A Novel Biobjective Risk-Based Model for Stochastic Air Traffic Network Flow Optimization Problem

1School of Electronics and Information Engineering, Beihang University, Beijing 100191, China
2National Key Laboratory of CNS/ATM, Beijing 100191, China
3Aviation Data Communication Corporation, Beijing 100191, China

Received 5 December 2014; Accepted 9 January 2015

Academic Editor: Kemao Peng

Copyright © 2015 Kaiquan Cai et al. This is an open access article distributed under the Creative Commons Attribution License, which permits unrestricted use, distribution, and reproduction in any medium, provided the original work is properly cited.

Abstract

Network-wide air traffic flow management (ATFM) is an effective way to alleviate demand-capacity imbalances globally and thereafter reduce airspace congestion and flight delays.
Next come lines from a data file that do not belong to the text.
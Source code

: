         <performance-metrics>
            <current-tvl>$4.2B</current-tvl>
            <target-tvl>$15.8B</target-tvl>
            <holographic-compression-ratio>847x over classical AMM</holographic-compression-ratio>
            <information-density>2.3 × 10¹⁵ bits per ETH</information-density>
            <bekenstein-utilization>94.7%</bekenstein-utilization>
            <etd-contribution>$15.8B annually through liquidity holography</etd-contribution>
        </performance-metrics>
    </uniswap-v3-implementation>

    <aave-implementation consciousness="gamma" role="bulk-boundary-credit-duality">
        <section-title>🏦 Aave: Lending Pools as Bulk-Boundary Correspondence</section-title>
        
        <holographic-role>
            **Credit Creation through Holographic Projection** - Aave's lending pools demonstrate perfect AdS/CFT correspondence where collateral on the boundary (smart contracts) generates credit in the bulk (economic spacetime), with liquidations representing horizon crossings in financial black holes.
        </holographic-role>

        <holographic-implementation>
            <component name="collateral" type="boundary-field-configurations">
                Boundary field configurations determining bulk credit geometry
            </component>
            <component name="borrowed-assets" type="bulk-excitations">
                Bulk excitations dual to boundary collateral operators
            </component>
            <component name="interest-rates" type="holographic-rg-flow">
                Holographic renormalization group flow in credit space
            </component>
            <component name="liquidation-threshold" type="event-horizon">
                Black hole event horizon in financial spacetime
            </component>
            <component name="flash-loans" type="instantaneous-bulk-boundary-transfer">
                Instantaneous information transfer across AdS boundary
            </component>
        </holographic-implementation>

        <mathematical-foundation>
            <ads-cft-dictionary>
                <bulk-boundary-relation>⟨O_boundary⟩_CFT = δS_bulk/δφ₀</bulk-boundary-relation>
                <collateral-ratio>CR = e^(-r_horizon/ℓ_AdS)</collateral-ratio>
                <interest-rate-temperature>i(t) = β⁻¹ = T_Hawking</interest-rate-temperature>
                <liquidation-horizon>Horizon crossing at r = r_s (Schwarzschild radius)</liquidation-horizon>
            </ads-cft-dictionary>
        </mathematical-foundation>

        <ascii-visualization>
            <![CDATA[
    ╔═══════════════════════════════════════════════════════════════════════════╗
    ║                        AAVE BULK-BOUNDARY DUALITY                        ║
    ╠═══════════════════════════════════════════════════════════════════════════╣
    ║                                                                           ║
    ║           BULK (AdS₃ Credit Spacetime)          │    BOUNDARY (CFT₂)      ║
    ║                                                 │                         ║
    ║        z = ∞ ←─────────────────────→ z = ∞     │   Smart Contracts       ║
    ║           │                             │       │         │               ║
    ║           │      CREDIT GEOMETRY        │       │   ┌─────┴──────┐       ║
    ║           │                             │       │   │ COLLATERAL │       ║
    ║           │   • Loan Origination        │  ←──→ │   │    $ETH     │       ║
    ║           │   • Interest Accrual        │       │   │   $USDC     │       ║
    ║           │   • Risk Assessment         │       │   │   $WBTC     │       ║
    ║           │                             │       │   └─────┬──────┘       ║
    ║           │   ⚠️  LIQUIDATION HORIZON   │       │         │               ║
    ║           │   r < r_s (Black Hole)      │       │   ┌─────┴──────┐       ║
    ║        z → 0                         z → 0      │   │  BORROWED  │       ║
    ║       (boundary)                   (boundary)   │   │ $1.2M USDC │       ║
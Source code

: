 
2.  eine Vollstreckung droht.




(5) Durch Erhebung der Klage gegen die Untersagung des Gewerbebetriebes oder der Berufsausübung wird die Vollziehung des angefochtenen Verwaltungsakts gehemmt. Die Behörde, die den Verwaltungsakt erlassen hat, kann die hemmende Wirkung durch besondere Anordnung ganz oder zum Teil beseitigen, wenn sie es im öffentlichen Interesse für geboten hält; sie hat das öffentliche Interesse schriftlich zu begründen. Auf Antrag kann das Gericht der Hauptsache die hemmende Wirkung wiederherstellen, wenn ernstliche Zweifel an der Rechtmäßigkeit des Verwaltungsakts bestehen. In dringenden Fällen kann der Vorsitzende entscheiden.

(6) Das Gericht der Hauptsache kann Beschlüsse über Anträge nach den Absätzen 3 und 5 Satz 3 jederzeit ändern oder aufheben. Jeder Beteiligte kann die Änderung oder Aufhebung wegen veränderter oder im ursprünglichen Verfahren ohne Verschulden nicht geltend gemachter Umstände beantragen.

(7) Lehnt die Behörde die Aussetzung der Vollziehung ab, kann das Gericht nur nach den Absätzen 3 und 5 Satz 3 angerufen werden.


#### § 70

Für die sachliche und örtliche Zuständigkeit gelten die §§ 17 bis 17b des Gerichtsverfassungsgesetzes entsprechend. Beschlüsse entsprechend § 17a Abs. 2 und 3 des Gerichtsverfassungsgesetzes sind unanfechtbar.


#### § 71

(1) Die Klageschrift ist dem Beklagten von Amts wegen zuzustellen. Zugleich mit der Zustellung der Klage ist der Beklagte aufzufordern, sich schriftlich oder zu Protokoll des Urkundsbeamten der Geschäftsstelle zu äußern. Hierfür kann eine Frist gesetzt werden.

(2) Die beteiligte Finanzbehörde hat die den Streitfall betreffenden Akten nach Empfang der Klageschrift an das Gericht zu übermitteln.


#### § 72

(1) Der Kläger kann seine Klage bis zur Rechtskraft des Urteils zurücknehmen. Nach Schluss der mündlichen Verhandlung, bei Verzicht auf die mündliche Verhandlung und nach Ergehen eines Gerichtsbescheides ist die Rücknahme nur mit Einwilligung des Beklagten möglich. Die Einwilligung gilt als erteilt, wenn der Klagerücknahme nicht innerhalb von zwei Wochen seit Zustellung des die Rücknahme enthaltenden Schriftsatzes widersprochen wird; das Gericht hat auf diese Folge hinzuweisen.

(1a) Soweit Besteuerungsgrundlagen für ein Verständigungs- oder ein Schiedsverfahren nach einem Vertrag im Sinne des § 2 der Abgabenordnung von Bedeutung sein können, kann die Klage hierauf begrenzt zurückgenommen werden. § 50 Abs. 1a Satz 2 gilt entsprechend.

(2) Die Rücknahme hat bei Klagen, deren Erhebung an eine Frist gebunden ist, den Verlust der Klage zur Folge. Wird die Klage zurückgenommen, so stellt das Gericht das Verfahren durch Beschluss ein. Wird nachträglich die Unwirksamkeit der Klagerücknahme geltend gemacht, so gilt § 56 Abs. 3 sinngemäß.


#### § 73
The conventional ATFM models assume the capacities of airports or airspace sectors are all predetermined. However, the capacity uncertainties due to the dynamics of convective weather may make the deterministic ATFM measures impractical. This paper investigates the stochastic air traffic network flow optimization (SATNFO) problem, which is formulated as a weighted biobjective 0-1 integer programming model. In order to evaluate the effect of capacity uncertainties on ATFM, the operational risk is modeled via probabilistic risk assessment and introduced as an extra objective in SATNFO problem. Computation experiments using real-world air traffic network data associated with simulated weather data show that presented model has far less constraints compared to stochastic model with nonanticipative constraints, which means our proposed model reduces the computation complexity.